> [Try it]
Locate the string "whether" throughout the material and copy every line in which it occurs.

════════════════════

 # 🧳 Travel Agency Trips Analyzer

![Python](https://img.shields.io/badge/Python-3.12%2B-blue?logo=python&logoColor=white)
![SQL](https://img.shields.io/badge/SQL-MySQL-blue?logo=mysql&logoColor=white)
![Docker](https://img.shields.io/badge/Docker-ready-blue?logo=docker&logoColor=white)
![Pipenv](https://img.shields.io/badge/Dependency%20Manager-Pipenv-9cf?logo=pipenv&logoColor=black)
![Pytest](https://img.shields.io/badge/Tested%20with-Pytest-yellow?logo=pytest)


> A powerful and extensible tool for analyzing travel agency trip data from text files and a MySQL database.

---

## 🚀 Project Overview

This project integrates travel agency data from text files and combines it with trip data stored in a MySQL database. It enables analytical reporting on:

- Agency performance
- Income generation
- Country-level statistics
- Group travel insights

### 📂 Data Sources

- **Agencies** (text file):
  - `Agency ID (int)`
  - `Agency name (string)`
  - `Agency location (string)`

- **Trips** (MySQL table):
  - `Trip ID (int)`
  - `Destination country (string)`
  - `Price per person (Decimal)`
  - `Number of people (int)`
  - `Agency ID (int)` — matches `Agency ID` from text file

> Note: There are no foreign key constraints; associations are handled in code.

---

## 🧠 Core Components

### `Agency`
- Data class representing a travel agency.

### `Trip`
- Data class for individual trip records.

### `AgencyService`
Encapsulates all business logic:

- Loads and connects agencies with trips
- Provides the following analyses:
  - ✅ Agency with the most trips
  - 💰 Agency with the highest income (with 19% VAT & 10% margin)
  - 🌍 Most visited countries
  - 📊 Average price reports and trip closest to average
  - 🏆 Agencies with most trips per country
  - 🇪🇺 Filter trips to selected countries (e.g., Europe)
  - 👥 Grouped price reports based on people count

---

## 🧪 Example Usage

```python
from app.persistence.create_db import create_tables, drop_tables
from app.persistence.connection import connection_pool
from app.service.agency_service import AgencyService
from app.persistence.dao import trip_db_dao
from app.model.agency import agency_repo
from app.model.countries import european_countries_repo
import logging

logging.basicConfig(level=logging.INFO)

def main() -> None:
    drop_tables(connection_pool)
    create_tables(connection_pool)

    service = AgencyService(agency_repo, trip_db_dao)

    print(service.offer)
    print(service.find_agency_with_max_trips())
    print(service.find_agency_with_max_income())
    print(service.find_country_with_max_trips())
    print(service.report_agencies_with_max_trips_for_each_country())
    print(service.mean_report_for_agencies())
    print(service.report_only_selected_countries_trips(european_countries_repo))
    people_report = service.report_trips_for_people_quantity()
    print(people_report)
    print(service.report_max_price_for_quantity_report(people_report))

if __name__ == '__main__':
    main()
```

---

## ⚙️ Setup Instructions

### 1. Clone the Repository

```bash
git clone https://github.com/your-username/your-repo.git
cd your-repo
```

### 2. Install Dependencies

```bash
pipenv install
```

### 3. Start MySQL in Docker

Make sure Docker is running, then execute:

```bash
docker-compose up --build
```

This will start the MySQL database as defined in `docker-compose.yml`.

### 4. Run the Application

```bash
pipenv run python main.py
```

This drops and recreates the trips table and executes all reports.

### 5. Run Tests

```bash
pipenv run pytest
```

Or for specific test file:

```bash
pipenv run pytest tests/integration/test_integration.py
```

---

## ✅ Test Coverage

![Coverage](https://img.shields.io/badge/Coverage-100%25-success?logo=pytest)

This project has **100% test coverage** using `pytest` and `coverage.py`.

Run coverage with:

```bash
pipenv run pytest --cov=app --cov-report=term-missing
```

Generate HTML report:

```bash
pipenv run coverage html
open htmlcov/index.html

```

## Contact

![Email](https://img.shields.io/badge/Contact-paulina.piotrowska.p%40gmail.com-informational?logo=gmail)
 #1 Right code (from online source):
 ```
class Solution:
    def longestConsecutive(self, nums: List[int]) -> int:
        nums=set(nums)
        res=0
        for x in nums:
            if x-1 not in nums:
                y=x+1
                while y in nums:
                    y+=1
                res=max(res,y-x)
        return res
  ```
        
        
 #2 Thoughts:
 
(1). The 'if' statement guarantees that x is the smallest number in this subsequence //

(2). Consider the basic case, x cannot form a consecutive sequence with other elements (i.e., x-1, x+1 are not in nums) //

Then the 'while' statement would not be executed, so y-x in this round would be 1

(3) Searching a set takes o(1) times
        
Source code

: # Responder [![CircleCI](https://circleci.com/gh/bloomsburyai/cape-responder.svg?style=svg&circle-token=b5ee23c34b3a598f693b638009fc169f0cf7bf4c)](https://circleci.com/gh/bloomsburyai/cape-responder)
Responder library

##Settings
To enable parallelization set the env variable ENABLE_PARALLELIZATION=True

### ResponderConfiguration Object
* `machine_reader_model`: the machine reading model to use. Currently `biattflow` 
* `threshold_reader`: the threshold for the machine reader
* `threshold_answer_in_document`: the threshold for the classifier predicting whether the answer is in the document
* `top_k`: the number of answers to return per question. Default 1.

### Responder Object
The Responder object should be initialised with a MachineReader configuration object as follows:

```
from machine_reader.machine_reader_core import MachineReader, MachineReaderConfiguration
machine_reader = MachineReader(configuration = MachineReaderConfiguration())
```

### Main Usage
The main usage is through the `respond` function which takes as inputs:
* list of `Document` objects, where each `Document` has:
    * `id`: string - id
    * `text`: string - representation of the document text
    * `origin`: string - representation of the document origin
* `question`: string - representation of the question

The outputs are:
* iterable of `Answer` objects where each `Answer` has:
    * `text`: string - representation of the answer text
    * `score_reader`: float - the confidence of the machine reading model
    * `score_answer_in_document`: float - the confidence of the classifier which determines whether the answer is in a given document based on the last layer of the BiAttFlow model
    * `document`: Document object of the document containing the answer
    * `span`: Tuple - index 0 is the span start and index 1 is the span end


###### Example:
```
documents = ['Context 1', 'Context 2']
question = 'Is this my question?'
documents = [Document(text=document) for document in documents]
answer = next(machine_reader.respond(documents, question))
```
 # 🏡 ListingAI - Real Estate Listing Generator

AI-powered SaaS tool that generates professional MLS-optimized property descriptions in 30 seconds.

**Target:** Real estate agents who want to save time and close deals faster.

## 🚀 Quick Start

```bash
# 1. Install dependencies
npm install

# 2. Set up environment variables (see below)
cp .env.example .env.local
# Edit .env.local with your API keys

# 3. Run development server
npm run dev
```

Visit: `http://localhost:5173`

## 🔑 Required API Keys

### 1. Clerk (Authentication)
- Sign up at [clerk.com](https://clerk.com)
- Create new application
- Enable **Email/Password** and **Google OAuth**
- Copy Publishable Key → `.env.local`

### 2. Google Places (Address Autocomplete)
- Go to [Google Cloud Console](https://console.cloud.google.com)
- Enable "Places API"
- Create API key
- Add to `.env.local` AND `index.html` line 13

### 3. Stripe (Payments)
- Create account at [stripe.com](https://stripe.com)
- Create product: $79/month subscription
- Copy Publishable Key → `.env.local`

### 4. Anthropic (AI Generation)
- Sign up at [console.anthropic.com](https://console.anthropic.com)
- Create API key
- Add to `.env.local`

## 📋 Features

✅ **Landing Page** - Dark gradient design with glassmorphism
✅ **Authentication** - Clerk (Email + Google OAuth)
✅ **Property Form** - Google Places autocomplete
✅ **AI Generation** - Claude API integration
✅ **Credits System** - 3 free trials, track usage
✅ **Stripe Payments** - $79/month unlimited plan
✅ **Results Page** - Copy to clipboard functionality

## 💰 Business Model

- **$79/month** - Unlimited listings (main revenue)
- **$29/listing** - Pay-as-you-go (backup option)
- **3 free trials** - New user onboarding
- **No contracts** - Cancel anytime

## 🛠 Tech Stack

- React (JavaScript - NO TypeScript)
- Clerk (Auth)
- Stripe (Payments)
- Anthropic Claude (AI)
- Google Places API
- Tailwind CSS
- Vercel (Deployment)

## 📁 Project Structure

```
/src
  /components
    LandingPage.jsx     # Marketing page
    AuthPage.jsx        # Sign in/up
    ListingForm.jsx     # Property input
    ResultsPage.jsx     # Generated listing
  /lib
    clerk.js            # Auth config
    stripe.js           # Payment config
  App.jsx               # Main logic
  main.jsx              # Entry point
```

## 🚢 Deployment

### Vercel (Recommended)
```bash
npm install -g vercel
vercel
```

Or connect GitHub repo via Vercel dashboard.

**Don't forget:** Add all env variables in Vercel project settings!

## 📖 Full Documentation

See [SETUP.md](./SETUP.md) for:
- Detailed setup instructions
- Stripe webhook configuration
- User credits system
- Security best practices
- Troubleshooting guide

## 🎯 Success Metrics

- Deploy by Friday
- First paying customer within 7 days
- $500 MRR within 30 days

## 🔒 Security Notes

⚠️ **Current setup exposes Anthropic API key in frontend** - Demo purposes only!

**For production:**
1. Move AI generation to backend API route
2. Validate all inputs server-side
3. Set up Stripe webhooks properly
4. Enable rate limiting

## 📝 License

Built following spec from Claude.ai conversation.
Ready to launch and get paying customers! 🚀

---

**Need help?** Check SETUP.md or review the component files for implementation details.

════════════════════

> [Result of the exercise]
* `threshold_answer_in_document`: the threshold for the classifier predicting whether the answer is in the document
    * `score_answer_in_document`: float - the confidence of the classifier which determines whether the answer is in a given document based on the last layer of the BiAttFlow model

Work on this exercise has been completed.